In Thursday's Press Conference at Monaco, Adrian Newey apparently tried to defend the legality of exhaust-blown diffusers on the over-run, by claiming that the primary function of an open throttle on the over-run is to cool the exhaust valves:
"In the case of Renault, then they open the throttle to full open on the over-run for exhaust valve cooling, and that's part of the reliability of the engine...Obviously if other people are going further and perhaps firing the engine on the over-run then clearly exhaust valve cooling is not part of that and that would be something that presumably they would need to explain to keep Charlie happy."

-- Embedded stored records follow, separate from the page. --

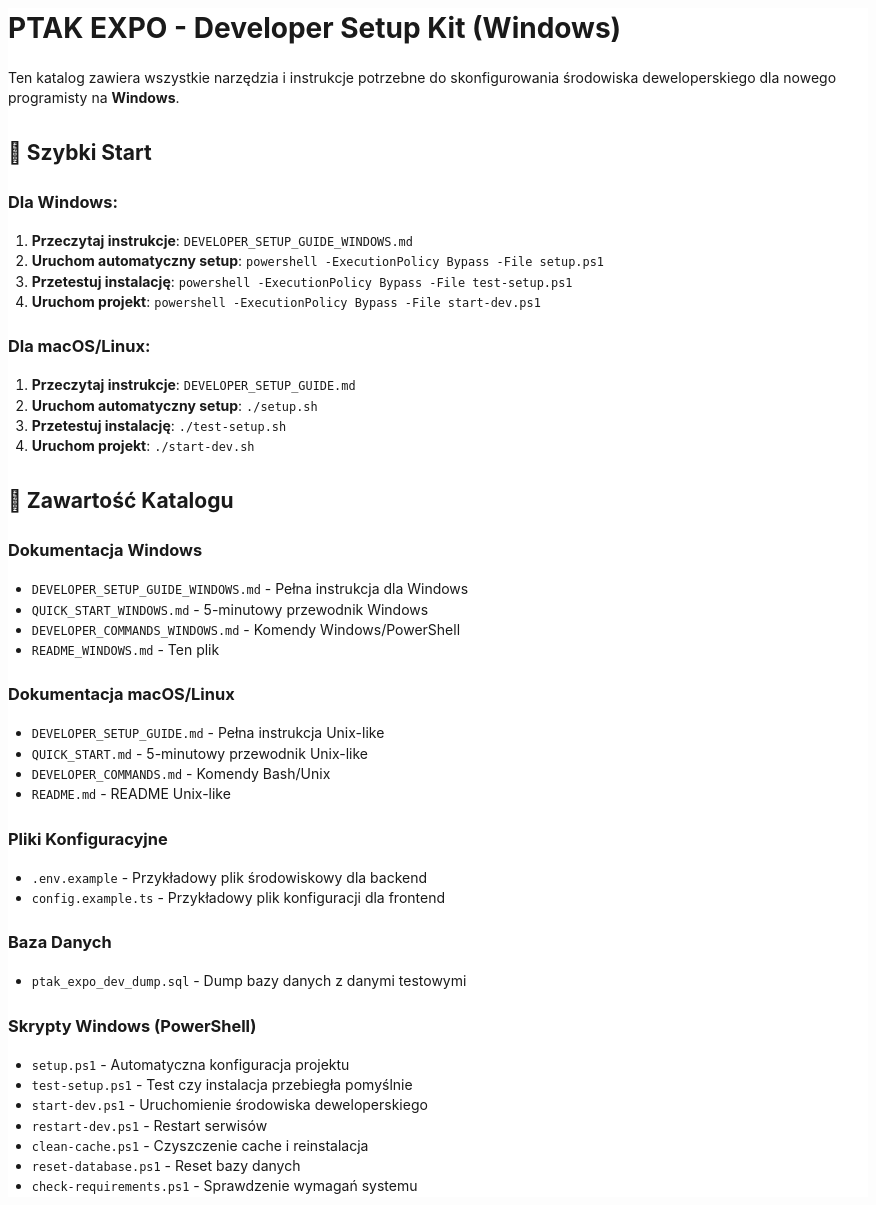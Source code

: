 # PTAK EXPO - Developer Setup Kit (Windows)

Ten katalog zawiera wszystkie narzędzia i instrukcje potrzebne do skonfigurowania środowiska deweloperskiego dla nowego programisty na **Windows**.

## 🚀 Szybki Start

### Dla Windows:
1. **Przeczytaj instrukcje**: `DEVELOPER_SETUP_GUIDE_WINDOWS.md`
2. **Uruchom automatyczny setup**: `powershell -ExecutionPolicy Bypass -File setup.ps1`
3. **Przetestuj instalację**: `powershell -ExecutionPolicy Bypass -File test-setup.ps1`
4. **Uruchom projekt**: `powershell -ExecutionPolicy Bypass -File start-dev.ps1`

### Dla macOS/Linux:
1. **Przeczytaj instrukcje**: `DEVELOPER_SETUP_GUIDE.md`
2. **Uruchom automatyczny setup**: `./setup.sh`
3. **Przetestuj instalację**: `./test-setup.sh`
4. **Uruchom projekt**: `./start-dev.sh`

## 📁 Zawartość Katalogu

### Dokumentacja Windows
- `DEVELOPER_SETUP_GUIDE_WINDOWS.md` - Pełna instrukcja dla Windows
- `QUICK_START_WINDOWS.md` - 5-minutowy przewodnik Windows
- `DEVELOPER_COMMANDS_WINDOWS.md` - Komendy Windows/PowerShell
- `README_WINDOWS.md` - Ten plik

### Dokumentacja macOS/Linux
- `DEVELOPER_SETUP_GUIDE.md` - Pełna instrukcja Unix-like
- `QUICK_START.md` - 5-minutowy przewodnik Unix-like
- `DEVELOPER_COMMANDS.md` - Komendy Bash/Unix
- `README.md` - README Unix-like

### Pliki Konfiguracyjne
- `.env.example` - Przykładowy plik środowiskowy dla backend
- `config.example.ts` - Przykładowy plik konfiguracji dla frontend

### Baza Danych
- `ptak_expo_dev_dump.sql` - Dump bazy danych z danymi testowymi

### Skrypty Windows (PowerShell)
- `setup.ps1` - Automatyczna konfiguracja projektu
- `test-setup.ps1` - Test czy instalacja przebiegła pomyślnie
- `start-dev.ps1` - Uruchomienie środowiska deweloperskiego
- `restart-dev.ps1` - Restart serwisów
- `clean-cache.ps1` - Czyszczenie cache i reinstalacja
- `reset-database.ps1` - Reset bazy danych
- `check-requirements.ps1` - Sprawdzenie wymagań systemu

Remarkably, this echoes the grounds on which Gordon Murray and the Brabham team tried to defend the legality of their infamous fan-car in 1978. Murray devised a gearbox-driven fan, which created downforce by sucking air out from underneath the car, but argued that it wasn't a movable aerodynamic device on the basis that it was actually designed to cool an oil/water radiator placed atop the engine:
"I used to read the rules all the time...The breakthrough was the phrase 'primary function' - if something was movable and had an aerodynamic effect on the car, its primary function had to be something else. That was the basis of the whole car being legal. We looked in the dictionary and asked the legal people, who said the primary function of a mechanical mechanism means more than 50 percent." ('Vacuum Clean-Up', Adam Cooper, Motorsport, May 1998, pp64-69).
As Peter Wright explains, there were detailed arguments at the time over how this 50% could be defined:
"[Murray] argued that if the primary purpose of the fans is to draw air through the radiators, then any secondary effect is incidental. The argument pivoted on whether the function of a fan is to move air or to generate a pressure difference. If it is to move air, the consequence of which is to create pressure differences, then the radiator flow exceeded the leakage flow under the skirts, and thus it could be argued that it is legal. If the function is to create a pressure difference, the consequence of which is the movement of air, then the area of the car on which that pressure difference acted is far greater than the area of the radiators, and thus it is illegal." (Formula 1 Technology, p216).
In the case of an exhaust-blown diffuser in 2011, the exhaust flow is clearly moving air with the purpose of creating a pressure difference. Thus, if one can demonstrate that at least 50% of the off-throttle exhaust-gas flow is necessary for cooling the exhaust valves, it follows by 1978-logic that the primary function of the exhaust-gas flow is for cooling purposes.
On the Thursday after the 1978 Swedish Grand Prix, a FOCA meeting resulted in all protests being withdrawn, and it was agreed that the fan-car would be able to race in the next three Grands Prix, but withdrawn from competition after August 1st, (Cooper p69). It was only the next day, at a meeting in Paris with the governing body, that the fan-car was banned with immediate effect.
Coincidentally, when the Technical Working Group meets on June 16th 2011 to discuss the issue of exhaust-blown diffusers on the over-run, three Grands Prix will have passed since the FIA initially attempted to ban the technology.
Such patterns give Formula One its characteristic temporal texture.